Exercise details — Reproduce word for word the lines from the beginning of the entries to the line with "---> [Go to repo](https://github.com/indiek/indiek.web)", both included, but none of the pictures.

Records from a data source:
--- --- ---

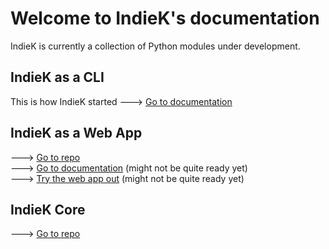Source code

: # Welcome to IndieK's documentation
IndieK is currently a collection of Python modules under development.

## IndieK as a CLI
This is how IndieK started ---> [Go to documentation](https://indiek.github.io/indiek.cli/)

## IndieK as a Web App
---> [Go to repo](https://github.com/indiek/indiek.web)  
---> [Go to documentation](https://indiek.github.io/indiek.web/) (might not be quite ready yet)  
---> [Try the web app out](www.indiekweb.com) (might not be quite ready yet)

## IndieK Core
---> [Go to repo](https://github.com/indiek/indiek.core)
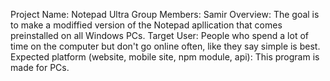 Project Name: Notepad Ultra
Group Members: Samir
Overview: The goal is to make a modiffied version of the Notepad apllication that comes preinstalled on all Windows PCs.
Target User: People who spend a lot of time on the computer but don't go online often, like they say simple is best.
Expected platform (website, mobile site, npm module, api): This program is made for PCs.

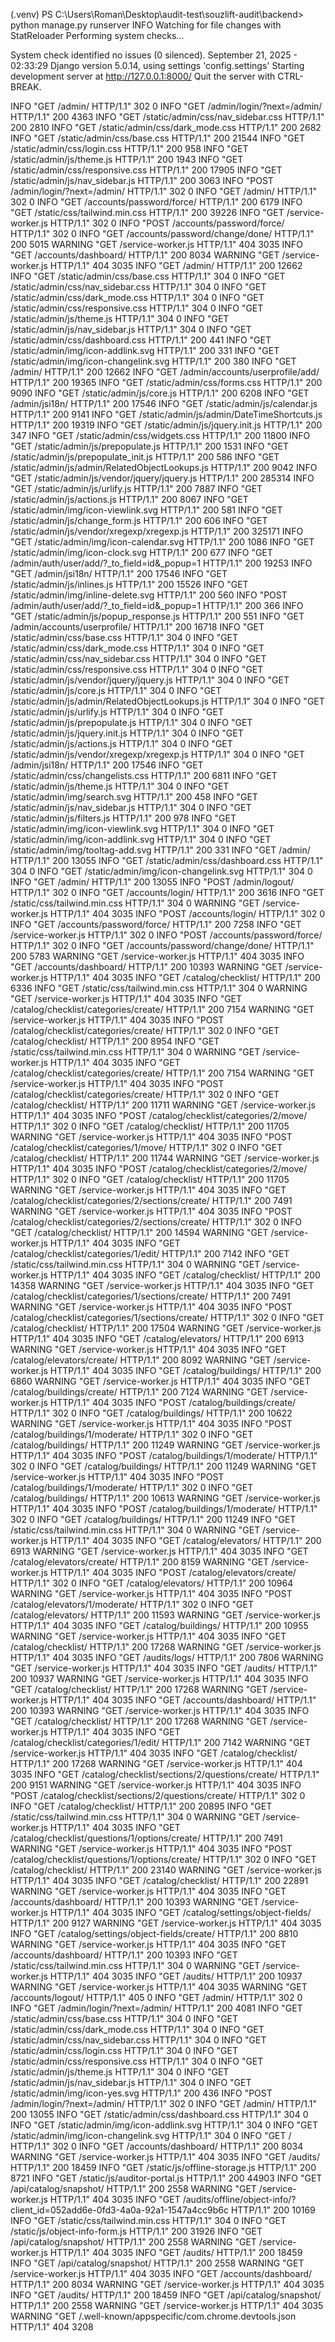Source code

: (.venv) PS C:\Users\Roman\Desktop\audit-test\souzlift-audit\backend> python manage.py runserver
INFO Watching for file changes with StatReloader
Performing system checks...

System check identified no issues (0 silenced).
September 21, 2025 - 02:33:29
Django version 5.0.14, using settings 'config.settings'
Starting development server at http://127.0.0.1:8000/
Quit the server with CTRL-BREAK.

INFO "GET /admin/ HTTP/1.1" 302 0
INFO "GET /admin/login/?next=/admin/ HTTP/1.1" 200 4363
INFO "GET /static/admin/css/nav_sidebar.css HTTP/1.1" 200 2810
INFO "GET /static/admin/css/dark_mode.css HTTP/1.1" 200 2682
INFO "GET /static/admin/css/base.css HTTP/1.1" 200 21544
INFO "GET /static/admin/css/login.css HTTP/1.1" 200 958
INFO "GET /static/admin/js/theme.js HTTP/1.1" 200 1943
INFO "GET /static/admin/css/responsive.css HTTP/1.1" 200 17905
INFO "GET /static/admin/js/nav_sidebar.js HTTP/1.1" 200 3063
INFO "POST /admin/login/?next=/admin/ HTTP/1.1" 302 0
INFO "GET /admin/ HTTP/1.1" 302 0
INFO "GET /accounts/password/force/ HTTP/1.1" 200 6179
INFO "GET /static/css/tailwind.min.css HTTP/1.1" 200 39226
INFO "GET /service-worker.js HTTP/1.1" 302 0
INFO "POST /accounts/password/force/ HTTP/1.1" 302 0
INFO "GET /accounts/password/change/done/ HTTP/1.1" 200 5015
WARNING "GET /service-worker.js HTTP/1.1" 404 3035
INFO "GET /accounts/dashboard/ HTTP/1.1" 200 8034
WARNING "GET /service-worker.js HTTP/1.1" 404 3035
INFO "GET /admin/ HTTP/1.1" 200 12662
INFO "GET /static/admin/css/base.css HTTP/1.1" 304 0
INFO "GET /static/admin/css/nav_sidebar.css HTTP/1.1" 304 0
INFO "GET /static/admin/css/dark_mode.css HTTP/1.1" 304 0
INFO "GET /static/admin/css/responsive.css HTTP/1.1" 304 0
INFO "GET /static/admin/js/theme.js HTTP/1.1" 304 0
INFO "GET /static/admin/js/nav_sidebar.js HTTP/1.1" 304 0
INFO "GET /static/admin/css/dashboard.css HTTP/1.1" 200 441
INFO "GET /static/admin/img/icon-addlink.svg HTTP/1.1" 200 331
INFO "GET /static/admin/img/icon-changelink.svg HTTP/1.1" 200 380
INFO "GET /admin/ HTTP/1.1" 200 12662
INFO "GET /admin/accounts/userprofile/add/ HTTP/1.1" 200 19365
INFO "GET /static/admin/css/forms.css HTTP/1.1" 200 9090
INFO "GET /static/admin/js/core.js HTTP/1.1" 200 6208
INFO "GET /admin/jsi18n/ HTTP/1.1" 200 17546
INFO "GET /static/admin/js/calendar.js HTTP/1.1" 200 9141
INFO "GET /static/admin/js/admin/DateTimeShortcuts.js HTTP/1.1" 200 19319
INFO "GET /static/admin/js/jquery.init.js HTTP/1.1" 200 347
INFO "GET /static/admin/css/widgets.css HTTP/1.1" 200 11800
INFO "GET /static/admin/js/prepopulate.js HTTP/1.1" 200 1531
INFO "GET /static/admin/js/prepopulate_init.js HTTP/1.1" 200 586
INFO "GET /static/admin/js/admin/RelatedObjectLookups.js HTTP/1.1" 200 9042
INFO "GET /static/admin/js/vendor/jquery/jquery.js HTTP/1.1" 200 285314
INFO "GET /static/admin/js/urlify.js HTTP/1.1" 200 7887
INFO "GET /static/admin/js/actions.js HTTP/1.1" 200 8067
INFO "GET /static/admin/img/icon-viewlink.svg HTTP/1.1" 200 581
INFO "GET /static/admin/js/change_form.js HTTP/1.1" 200 606
INFO "GET /static/admin/js/vendor/xregexp/xregexp.js HTTP/1.1" 200 325171
INFO "GET /static/admin/img/icon-calendar.svg HTTP/1.1" 200 1086
INFO "GET /static/admin/img/icon-clock.svg HTTP/1.1" 200 677
INFO "GET /admin/auth/user/add/?_to_field=id&_popup=1 HTTP/1.1" 200 19253
INFO "GET /admin/jsi18n/ HTTP/1.1" 200 17546
INFO "GET /static/admin/js/inlines.js HTTP/1.1" 200 15526
INFO "GET /static/admin/img/inline-delete.svg HTTP/1.1" 200 560
INFO "POST /admin/auth/user/add/?_to_field=id&_popup=1 HTTP/1.1" 200 366
INFO "GET /static/admin/js/popup_response.js HTTP/1.1" 200 551
INFO "GET /admin/accounts/userprofile/ HTTP/1.1" 200 16718
INFO "GET /static/admin/css/base.css HTTP/1.1" 304 0
INFO "GET /static/admin/css/dark_mode.css HTTP/1.1" 304 0
INFO "GET /static/admin/css/nav_sidebar.css HTTP/1.1" 304 0
INFO "GET /static/admin/css/responsive.css HTTP/1.1" 304 0
INFO "GET /static/admin/js/vendor/jquery/jquery.js HTTP/1.1" 304 0
INFO "GET /static/admin/js/core.js HTTP/1.1" 304 0
INFO "GET /static/admin/js/admin/RelatedObjectLookups.js HTTP/1.1" 304 0
INFO "GET /static/admin/js/urlify.js HTTP/1.1" 304 0
INFO "GET /static/admin/js/prepopulate.js HTTP/1.1" 304 0
INFO "GET /static/admin/js/jquery.init.js HTTP/1.1" 304 0
INFO "GET /static/admin/js/actions.js HTTP/1.1" 304 0
INFO "GET /static/admin/js/vendor/xregexp/xregexp.js HTTP/1.1" 304 0
INFO "GET /admin/jsi18n/ HTTP/1.1" 200 17546
INFO "GET /static/admin/css/changelists.css HTTP/1.1" 200 6811
INFO "GET /static/admin/js/theme.js HTTP/1.1" 304 0
INFO "GET /static/admin/img/search.svg HTTP/1.1" 200 458
INFO "GET /static/admin/js/nav_sidebar.js HTTP/1.1" 304 0
INFO "GET /static/admin/js/filters.js HTTP/1.1" 200 978
INFO "GET /static/admin/img/icon-viewlink.svg HTTP/1.1" 304 0
INFO "GET /static/admin/img/icon-addlink.svg HTTP/1.1" 304 0
INFO "GET /static/admin/img/tooltag-add.svg HTTP/1.1" 200 331
INFO "GET /admin/ HTTP/1.1" 200 13055
INFO "GET /static/admin/css/dashboard.css HTTP/1.1" 304 0
INFO "GET /static/admin/img/icon-changelink.svg HTTP/1.1" 304 0
INFO "GET /admin/ HTTP/1.1" 200 13055
INFO "POST /admin/logout/ HTTP/1.1" 302 0
INFO "GET /accounts/login/ HTTP/1.1" 200 3616
INFO "GET /static/css/tailwind.min.css HTTP/1.1" 304 0
WARNING "GET /service-worker.js HTTP/1.1" 404 3035
INFO "POST /accounts/login/ HTTP/1.1" 302 0
INFO "GET /accounts/password/force/ HTTP/1.1" 200 7258
INFO "GET /service-worker.js HTTP/1.1" 302 0
INFO "POST /accounts/password/force/ HTTP/1.1" 302 0
INFO "GET /accounts/password/change/done/ HTTP/1.1" 200 5783
WARNING "GET /service-worker.js HTTP/1.1" 404 3035
INFO "GET /accounts/dashboard/ HTTP/1.1" 200 10393
WARNING "GET /service-worker.js HTTP/1.1" 404 3035
INFO "GET /catalog/checklist/ HTTP/1.1" 200 6336
INFO "GET /static/css/tailwind.min.css HTTP/1.1" 304 0
WARNING "GET /service-worker.js HTTP/1.1" 404 3035
INFO "GET /catalog/checklist/categories/create/ HTTP/1.1" 200 7154
WARNING "GET /service-worker.js HTTP/1.1" 404 3035
INFO "POST /catalog/checklist/categories/create/ HTTP/1.1" 302 0
INFO "GET /catalog/checklist/ HTTP/1.1" 200 8954
INFO "GET /static/css/tailwind.min.css HTTP/1.1" 304 0
WARNING "GET /service-worker.js HTTP/1.1" 404 3035
INFO "GET /catalog/checklist/categories/create/ HTTP/1.1" 200 7154
WARNING "GET /service-worker.js HTTP/1.1" 404 3035
INFO "POST /catalog/checklist/categories/create/ HTTP/1.1" 302 0
INFO "GET /catalog/checklist/ HTTP/1.1" 200 11711
WARNING "GET /service-worker.js HTTP/1.1" 404 3035
INFO "POST /catalog/checklist/categories/2/move/ HTTP/1.1" 302 0
INFO "GET /catalog/checklist/ HTTP/1.1" 200 11705
WARNING "GET /service-worker.js HTTP/1.1" 404 3035
INFO "POST /catalog/checklist/categories/1/move/ HTTP/1.1" 302 0
INFO "GET /catalog/checklist/ HTTP/1.1" 200 11744
WARNING "GET /service-worker.js HTTP/1.1" 404 3035
INFO "POST /catalog/checklist/categories/2/move/ HTTP/1.1" 302 0
INFO "GET /catalog/checklist/ HTTP/1.1" 200 11705
WARNING "GET /service-worker.js HTTP/1.1" 404 3035
INFO "GET /catalog/checklist/categories/2/sections/create/ HTTP/1.1" 200 7491
WARNING "GET /service-worker.js HTTP/1.1" 404 3035
INFO "POST /catalog/checklist/categories/2/sections/create/ HTTP/1.1" 302 0
INFO "GET /catalog/checklist/ HTTP/1.1" 200 14594
WARNING "GET /service-worker.js HTTP/1.1" 404 3035
INFO "GET /catalog/checklist/categories/1/edit/ HTTP/1.1" 200 7142
INFO "GET /static/css/tailwind.min.css HTTP/1.1" 304 0
WARNING "GET /service-worker.js HTTP/1.1" 404 3035
INFO "GET /catalog/checklist/ HTTP/1.1" 200 14358
WARNING "GET /service-worker.js HTTP/1.1" 404 3035
INFO "GET /catalog/checklist/categories/1/sections/create/ HTTP/1.1" 200 7491
WARNING "GET /service-worker.js HTTP/1.1" 404 3035
INFO "POST /catalog/checklist/categories/1/sections/create/ HTTP/1.1" 302 0
INFO "GET /catalog/checklist/ HTTP/1.1" 200 17504
WARNING "GET /service-worker.js HTTP/1.1" 404 3035
INFO "GET /catalog/elevators/ HTTP/1.1" 200 6913
WARNING "GET /service-worker.js HTTP/1.1" 404 3035
INFO "GET /catalog/elevators/create/ HTTP/1.1" 200 8092
WARNING "GET /service-worker.js HTTP/1.1" 404 3035
INFO "GET /catalog/buildings/ HTTP/1.1" 200 6860
WARNING "GET /service-worker.js HTTP/1.1" 404 3035
INFO "GET /catalog/buildings/create/ HTTP/1.1" 200 7124
WARNING "GET /service-worker.js HTTP/1.1" 404 3035
INFO "POST /catalog/buildings/create/ HTTP/1.1" 302 0
INFO "GET /catalog/buildings/ HTTP/1.1" 200 10622
WARNING "GET /service-worker.js HTTP/1.1" 404 3035
INFO "POST /catalog/buildings/1/moderate/ HTTP/1.1" 302 0
INFO "GET /catalog/buildings/ HTTP/1.1" 200 11249
WARNING "GET /service-worker.js HTTP/1.1" 404 3035
INFO "POST /catalog/buildings/1/moderate/ HTTP/1.1" 302 0
INFO "GET /catalog/buildings/ HTTP/1.1" 200 11249
WARNING "GET /service-worker.js HTTP/1.1" 404 3035
INFO "POST /catalog/buildings/1/moderate/ HTTP/1.1" 302 0
INFO "GET /catalog/buildings/ HTTP/1.1" 200 10613
WARNING "GET /service-worker.js HTTP/1.1" 404 3035
INFO "POST /catalog/buildings/1/moderate/ HTTP/1.1" 302 0
INFO "GET /catalog/buildings/ HTTP/1.1" 200 11249
INFO "GET /static/css/tailwind.min.css HTTP/1.1" 304 0
WARNING "GET /service-worker.js HTTP/1.1" 404 3035
INFO "GET /catalog/elevators/ HTTP/1.1" 200 6913
WARNING "GET /service-worker.js HTTP/1.1" 404 3035
INFO "GET /catalog/elevators/create/ HTTP/1.1" 200 8159
WARNING "GET /service-worker.js HTTP/1.1" 404 3035
INFO "POST /catalog/elevators/create/ HTTP/1.1" 302 0
INFO "GET /catalog/elevators/ HTTP/1.1" 200 10964
WARNING "GET /service-worker.js HTTP/1.1" 404 3035
INFO "POST /catalog/elevators/1/moderate/ HTTP/1.1" 302 0
INFO "GET /catalog/elevators/ HTTP/1.1" 200 11593
WARNING "GET /service-worker.js HTTP/1.1" 404 3035
INFO "GET /catalog/buildings/ HTTP/1.1" 200 10955
WARNING "GET /service-worker.js HTTP/1.1" 404 3035
INFO "GET /catalog/checklist/ HTTP/1.1" 200 17268
WARNING "GET /service-worker.js HTTP/1.1" 404 3035
INFO "GET /audits/logs/ HTTP/1.1" 200 7806
WARNING "GET /service-worker.js HTTP/1.1" 404 3035
INFO "GET /audits/ HTTP/1.1" 200 10937
WARNING "GET /service-worker.js HTTP/1.1" 404 3035
INFO "GET /catalog/checklist/ HTTP/1.1" 200 17268
WARNING "GET /service-worker.js HTTP/1.1" 404 3035
INFO "GET /accounts/dashboard/ HTTP/1.1" 200 10393
WARNING "GET /service-worker.js HTTP/1.1" 404 3035
INFO "GET /catalog/checklist/ HTTP/1.1" 200 17268
WARNING "GET /service-worker.js HTTP/1.1" 404 3035
INFO "GET /catalog/checklist/categories/1/edit/ HTTP/1.1" 200 7142
WARNING "GET /service-worker.js HTTP/1.1" 404 3035
INFO "GET /catalog/checklist/ HTTP/1.1" 200 17268
WARNING "GET /service-worker.js HTTP/1.1" 404 3035
INFO "GET /catalog/checklist/sections/2/questions/create/ HTTP/1.1" 200 9151
WARNING "GET /service-worker.js HTTP/1.1" 404 3035
INFO "POST /catalog/checklist/sections/2/questions/create/ HTTP/1.1" 302 0
INFO "GET /catalog/checklist/ HTTP/1.1" 200 20895
INFO "GET /static/css/tailwind.min.css HTTP/1.1" 304 0
WARNING "GET /service-worker.js HTTP/1.1" 404 3035
INFO "GET /catalog/checklist/questions/1/options/create/ HTTP/1.1" 200 7491
WARNING "GET /service-worker.js HTTP/1.1" 404 3035
INFO "POST /catalog/checklist/questions/1/options/create/ HTTP/1.1" 302 0
INFO "GET /catalog/checklist/ HTTP/1.1" 200 23140
WARNING "GET /service-worker.js HTTP/1.1" 404 3035
INFO "GET /catalog/checklist/ HTTP/1.1" 200 22891
WARNING "GET /service-worker.js HTTP/1.1" 404 3035
INFO "GET /accounts/dashboard/ HTTP/1.1" 200 10393
WARNING "GET /service-worker.js HTTP/1.1" 404 3035
INFO "GET /catalog/settings/object-fields/ HTTP/1.1" 200 9127
WARNING "GET /service-worker.js HTTP/1.1" 404 3035
INFO "GET /catalog/settings/object-fields/create/ HTTP/1.1" 200 8810
WARNING "GET /service-worker.js HTTP/1.1" 404 3035
INFO "GET /accounts/dashboard/ HTTP/1.1" 200 10393
INFO "GET /static/css/tailwind.min.css HTTP/1.1" 304 0
WARNING "GET /service-worker.js HTTP/1.1" 404 3035
INFO "GET /audits/ HTTP/1.1" 200 10937
WARNING "GET /service-worker.js HTTP/1.1" 404 3035
WARNING "GET /accounts/logout/ HTTP/1.1" 405 0
INFO "GET /admin/ HTTP/1.1" 302 0
INFO "GET /admin/login/?next=/admin/ HTTP/1.1" 200 4081
INFO "GET /static/admin/css/base.css HTTP/1.1" 304 0
INFO "GET /static/admin/css/dark_mode.css HTTP/1.1" 304 0
INFO "GET /static/admin/css/nav_sidebar.css HTTP/1.1" 304 0
INFO "GET /static/admin/css/login.css HTTP/1.1" 304 0
INFO "GET /static/admin/css/responsive.css HTTP/1.1" 304 0
INFO "GET /static/admin/js/theme.js HTTP/1.1" 304 0
INFO "GET /static/admin/js/nav_sidebar.js HTTP/1.1" 304 0
INFO "GET /static/admin/img/icon-yes.svg HTTP/1.1" 200 436
INFO "POST /admin/login/?next=/admin/ HTTP/1.1" 302 0
INFO "GET /admin/ HTTP/1.1" 200 13055
INFO "GET /static/admin/css/dashboard.css HTTP/1.1" 304 0
INFO "GET /static/admin/img/icon-addlink.svg HTTP/1.1" 304 0
INFO "GET /static/admin/img/icon-changelink.svg HTTP/1.1" 304 0
INFO "GET / HTTP/1.1" 302 0
INFO "GET /accounts/dashboard/ HTTP/1.1" 200 8034
WARNING "GET /service-worker.js HTTP/1.1" 404 3035
INFO "GET /audits/ HTTP/1.1" 200 18459
INFO "GET /static/js/offline-storage.js HTTP/1.1" 200 8721
INFO "GET /static/js/auditor-portal.js HTTP/1.1" 200 44903
INFO "GET /api/catalog/snapshot/ HTTP/1.1" 200 2558
WARNING "GET /service-worker.js HTTP/1.1" 404 3035
INFO "GET /audits/offline/object-info/?client_id=052add6e-0fd3-4a0a-92a1-1547a4cc9b6c HTTP/1.1" 200 10169
INFO "GET /static/css/tailwind.min.css HTTP/1.1" 304 0
INFO "GET /static/js/object-info-form.js HTTP/1.1" 200 31926
INFO "GET /api/catalog/snapshot/ HTTP/1.1" 200 2558
WARNING "GET /service-worker.js HTTP/1.1" 404 3035
INFO "GET /audits/ HTTP/1.1" 200 18459
INFO "GET /api/catalog/snapshot/ HTTP/1.1" 200 2558
WARNING "GET /service-worker.js HTTP/1.1" 404 3035
INFO "GET /accounts/dashboard/ HTTP/1.1" 200 8034
WARNING "GET /service-worker.js HTTP/1.1" 404 3035
INFO "GET /audits/ HTTP/1.1" 200 18459
INFO "GET /api/catalog/snapshot/ HTTP/1.1" 200 2558
WARNING "GET /service-worker.js HTTP/1.1" 404 3035
WARNING "GET /.well-known/appspecific/com.chrome.devtools.json HTTP/1.1" 404 3208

--- --- ---

Exercise answer —
Source code

: # Welcome to IndieK's documentation
IndieK is currently a collection of Python modules under development.

## IndieK as a CLI
This is how IndieK started ---> [Go to documentation](https://indiek.github.io/indiek.cli/)

## IndieK as a Web App
---> [Go to repo](https://github.com/indiek/indiek.web)  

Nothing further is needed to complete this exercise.